Rispetto al passato viene quindi data molta più importanza alla dimensione sociale della disabilità che secondo questo approccio, ormai consolidato, può essere considerata una manifestazione grave dell’incapacità di una società di assicurare l’uguaglianza alle persone con problemi di salute.
In Italia, secondo la piattaforma Disabilità in cifre dell’ISTAT e relativa al 2019, le persone che soffrono di gravi limitazioni che impediscono loro di svolgere attività abituali sono circa 3 milioni e 100 mila, pari al 5,2 per cento della popolazione.
La stima dell’ISTAT sull’incidenza della disabilità in Italia, che tra le altre cose viene utilizzata dal governo per programmare le politiche e i relativi finanziamenti, è il risultato di un’indagine generale chiamata “Aspetti della vita quotidiana”.
A un campione di 20mila famiglie o 50mila persone vengono fatte diverse domande, tra cui questa: “A causa di problemi di salute, in che misura lei ha delle limitazioni, che durano da almeno sei mesi, nelle attività che le persone abitualmente svolgono?” Le risposte possibili sono tre: limitazioni gravi, limitazioni non gravi, nessuna limitazione.
Secondo l’indagine, l’incidenza di persone con disabilità è più alta nelle isole, Sardegna e Sicilia, con il 6,5%, mentre il valore più basso è al Nord Ovest, 4,5%. Le regioni nelle quali il fenomeno è più diffuso sono l’Umbria e la Sardegna, rispettivamente l’6,9% e il 7,9% della popolazione.
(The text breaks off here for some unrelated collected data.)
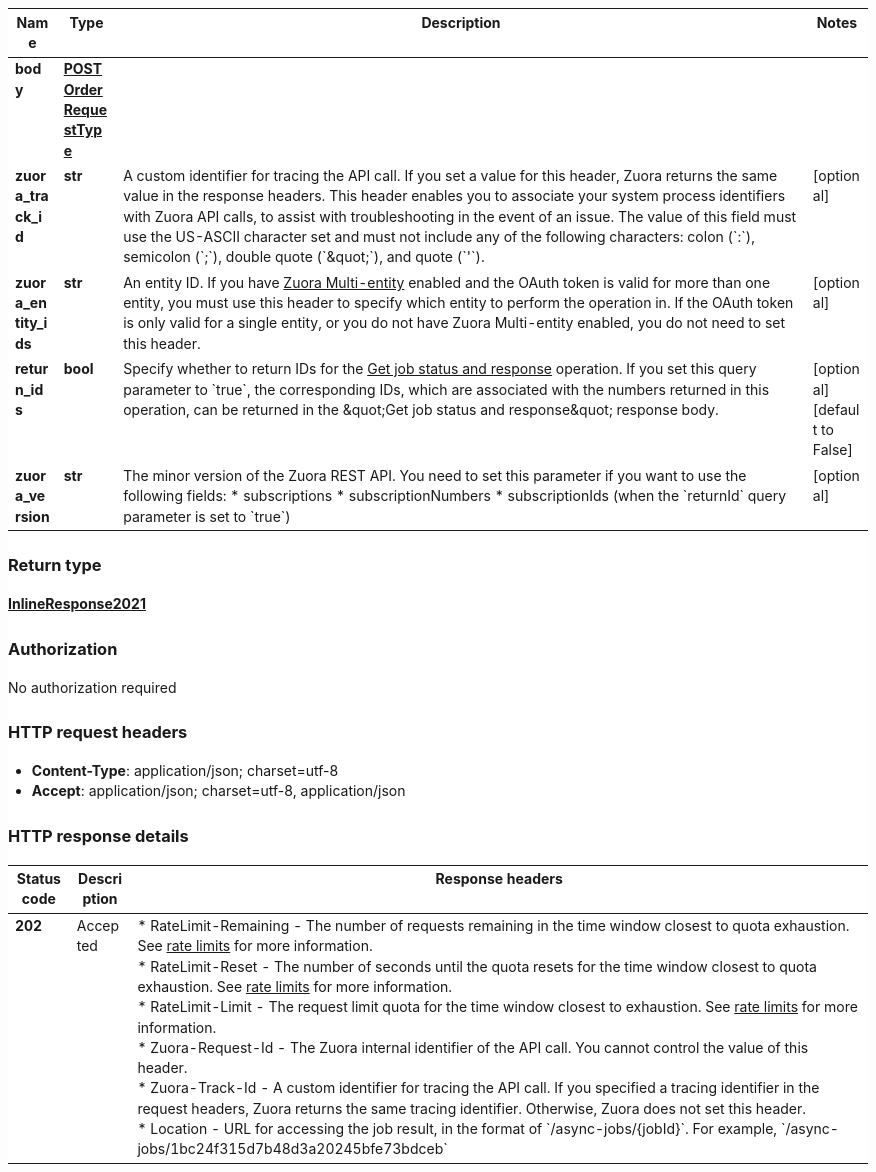 Name | Type | Description  | Notes
------------- | ------------- | ------------- | -------------
 **body** | [**POSTOrderRequestType**](POSTOrderRequestType.md)|  | 
 **zuora_track_id** | **str**| A custom identifier for tracing the API call. If you set a value for this header, Zuora returns the same value in the response headers. This header enables you to associate your system process identifiers with Zuora API calls, to assist with troubleshooting in the event of an issue.  The value of this field must use the US-ASCII character set and must not include any of the following characters: colon (&#x60;:&#x60;), semicolon (&#x60;;&#x60;), double quote (&#x60;\&quot;&#x60;), and quote (&#x60;&#39;&#x60;).  | [optional] 
 **zuora_entity_ids** | **str**| An entity ID. If you have [Zuora Multi-entity](https://knowledgecenter.zuora.com/BB_Introducing_Z_Business/Multi-entity) enabled and the OAuth token is valid for more than one entity, you must use this header to specify which entity to perform the operation in. If the OAuth token is only valid for a single entity, or you do not have Zuora Multi-entity enabled, you do not need to set this header.  | [optional] 
 **return_ids** | **bool**| Specify whether to return IDs for the [Get job status and response](https://www.zuora.com/developer/api-reference/#operation/GET_JobStatusAndResponse) operation. If you set this query parameter to &#x60;true&#x60;, the corresponding IDs, which are associated with the numbers returned in this operation, can be returned in the \&quot;Get job status and response\&quot; response body.  | [optional] [default to False]
 **zuora_version** | **str**|  The minor version of the Zuora REST API.   You need to set this parameter if you want to use the following fields: * subscriptions * subscriptionNumbers * subscriptionIds (when the &#x60;returnId&#x60; query parameter is set to &#x60;true&#x60;)  | [optional] 

### Return type

[**InlineResponse2021**](InlineResponse2021.md)

### Authorization

No authorization required

### HTTP request headers

 - **Content-Type**: application/json; charset=utf-8
 - **Accept**: application/json; charset=utf-8, application/json

### HTTP response details
| Status code | Description | Response headers |
|-------------|-------------|------------------|
**202** | Accepted |  * RateLimit-Remaining - The number of requests remaining in the time window closest to quota exhaustion. See [rate limits](https://knowledgecenter.zuora.com/BB_Introducing_Z_Business/Policies/Concurrent_Request_Limits#Rate_limits) for more information.  <br>  * RateLimit-Reset - The number of seconds until the quota resets for the time window closest to quota exhaustion. See [rate limits](https://knowledgecenter.zuora.com/BB_Introducing_Z_Business/Policies/Concurrent_Request_Limits#Rate_limits) for more information.  <br>  * RateLimit-Limit - The request limit quota for the time window closest to exhaustion. See [rate limits](https://knowledgecenter.zuora.com/BB_Introducing_Z_Business/Policies/Concurrent_Request_Limits#Rate_limits) for more information.  <br>  * Zuora-Request-Id - The Zuora internal identifier of the API call. You cannot control the value of this header.  <br>  * Zuora-Track-Id - A custom identifier for tracing the API call. If you specified a tracing identifier in the request headers, Zuora returns the same tracing identifier. Otherwise, Zuora does not set this header.  <br>  * Location - URL for accessing the job result, in the format of &#x60;/async-jobs/{jobId}&#x60;. For example, &#x60;/async-jobs/1bc24f315d7b48d3a20245bfe73bdceb&#x60; <br>  |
Campania, Lombardia e Trentino-Alto Adige sono, invece, le Regioni con l’incidenza più bassa: il 4,4%, 4,1% e 3,8%.
L’incidenza è molto alta tra le persone anziane: quasi 1 milione e mezzo di ultra settantacinquenni, cioè più del 20% della popolazione in quella fascia di età, si trovano in condizione di disabilità e un milione tra loro sono donne. Le persone con limitazioni gravi hanno un’età media più elevata di quella del resto della popolazione: 67,5 contro 39,3 anni. Il 29% vive da solo, il 27,4% con il coniuge, il 16,2% con il coniuge e i figli, il 7,4% con i figli e senza coniuge, circa il 9% con uno o entrambi i genitori, il restante 11% circa vive in altre tipologie di nucleo familiare. Ma come detto si tratta di stime.
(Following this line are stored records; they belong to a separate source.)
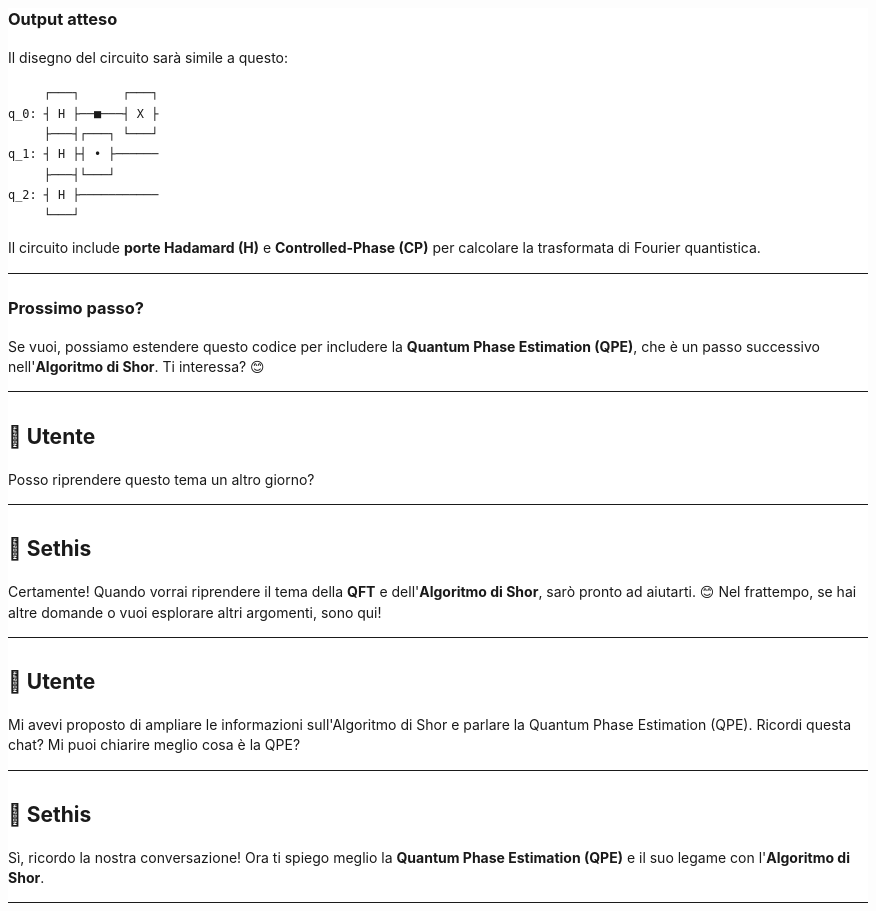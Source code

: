 
### **Output atteso**
Il disegno del circuito sarà simile a questo:
```
     ┌───┐      ┌───┐
q_0: ┤ H ├──■───┤ X ├
     ├───┤┌───┐ └───┘
q_1: ┤ H ├┤ • ├──────
     ├───┤└───┘      
q_2: ┤ H ├───────────
     └───┘           
```
Il circuito include **porte Hadamard (H)** e **Controlled-Phase (CP)** per calcolare la trasformata di Fourier quantistica.

---

### **Prossimo passo?**
Se vuoi, possiamo estendere questo codice per includere la **Quantum Phase Estimation (QPE)**, che è un passo successivo nell'**Algoritmo di Shor**. Ti interessa? 😊

---

## 👤 **Utente**

Posso riprendere questo tema un altro giorno?

---

## 🤖 **Sethis**

Certamente! Quando vorrai riprendere il tema della **QFT** e dell'**Algoritmo di Shor**, sarò pronto ad aiutarti. 😊 Nel frattempo, se hai altre domande o vuoi esplorare altri argomenti, sono qui!

---

## 👤 **Utente**

Mi avevi proposto di ampliare le informazioni sull'Algoritmo di Shor e parlare la Quantum Phase Estimation (QPE).
Ricordi questa chat?
Mi puoi chiarire meglio cosa è la QPE?

---

## 🤖 **Sethis**

Sì, ricordo la nostra conversazione! Ora ti spiego meglio la **Quantum Phase Estimation (QPE)** e il suo legame con l'**Algoritmo di Shor**.

---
Alessandro Solipaca, ricercatore di ISTAT e membro dell’osservatorio nazionale sulla condizione delle persone con disabilità, un organismo della presidenza del Consiglio dei ministri, spiega che i dati attuali sono autoriferiti, cioè basati sulle risposte delle persone ai sondaggi, e che per avere stime più affidabili servirebbe un campionamento più specifico rispetto a quello attuale.
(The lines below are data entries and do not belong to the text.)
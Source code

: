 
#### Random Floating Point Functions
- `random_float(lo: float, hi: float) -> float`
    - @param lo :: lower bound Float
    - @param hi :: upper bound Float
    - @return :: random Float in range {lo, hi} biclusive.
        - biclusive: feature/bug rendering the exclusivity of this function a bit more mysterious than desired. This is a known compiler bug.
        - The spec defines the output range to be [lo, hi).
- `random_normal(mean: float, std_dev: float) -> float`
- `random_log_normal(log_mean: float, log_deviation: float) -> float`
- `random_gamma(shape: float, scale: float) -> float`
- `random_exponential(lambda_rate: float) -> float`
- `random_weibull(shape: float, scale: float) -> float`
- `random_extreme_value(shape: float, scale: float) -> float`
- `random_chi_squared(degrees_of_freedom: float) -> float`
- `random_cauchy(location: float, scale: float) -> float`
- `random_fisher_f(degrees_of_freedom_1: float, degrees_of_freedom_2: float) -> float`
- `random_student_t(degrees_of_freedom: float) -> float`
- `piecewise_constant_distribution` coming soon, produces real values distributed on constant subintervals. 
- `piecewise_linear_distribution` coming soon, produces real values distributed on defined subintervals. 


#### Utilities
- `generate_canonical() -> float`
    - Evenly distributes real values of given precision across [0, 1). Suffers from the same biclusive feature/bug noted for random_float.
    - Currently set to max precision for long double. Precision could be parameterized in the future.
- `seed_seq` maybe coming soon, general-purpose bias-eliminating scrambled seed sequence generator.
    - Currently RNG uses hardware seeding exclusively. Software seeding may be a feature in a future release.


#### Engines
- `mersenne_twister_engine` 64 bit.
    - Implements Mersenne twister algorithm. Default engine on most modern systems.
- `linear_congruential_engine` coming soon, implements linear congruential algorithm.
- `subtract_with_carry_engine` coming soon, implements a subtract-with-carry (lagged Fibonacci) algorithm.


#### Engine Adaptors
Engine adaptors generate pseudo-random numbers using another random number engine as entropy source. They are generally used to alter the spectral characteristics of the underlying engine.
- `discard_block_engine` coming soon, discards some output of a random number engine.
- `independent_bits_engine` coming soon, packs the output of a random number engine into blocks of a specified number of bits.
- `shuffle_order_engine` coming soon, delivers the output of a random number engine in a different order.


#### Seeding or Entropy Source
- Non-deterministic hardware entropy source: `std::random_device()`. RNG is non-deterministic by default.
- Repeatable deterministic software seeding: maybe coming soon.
Questo limite sarà parzialmente superato da un progetto a cui ISTAT sta lavorando da tempo: «Miglioreremo la qualità delle informazioni in generale e anche su singoli ambiti dell’inclusione. I provvedimenti presi dal governo devono individuare chiaramente le persone a cui sono rivolti: dati migliori consentono di promuovere politiche migliori».
Anche gli interventi per favorire la conciliazione tra il lavoro e la cura di un famigliare con disabilità sono stati inefficaci, come testimoniano le carriere lavorative dei cosiddetti caregiver, spesso meno rilevanti di quelle del resto della popolazione. È un problema che riguarda in particolare le donne.
Le famiglie continuano ad avere un ruolo essenziale intorno a cui le istituzioni, dal governo agli enti locali, hanno sviluppato una serie di interventi di sostegno.
E’ chiaro che più dati e informazioni dovrebbero consentire non soltanto di conoscere meglio le condizioni di vita delle persone con disabilità nei diversi ambiti e la diversa gravità delle loro limitazioni, ma anche di individuare le varie barriere che determinano i loro svantaggi.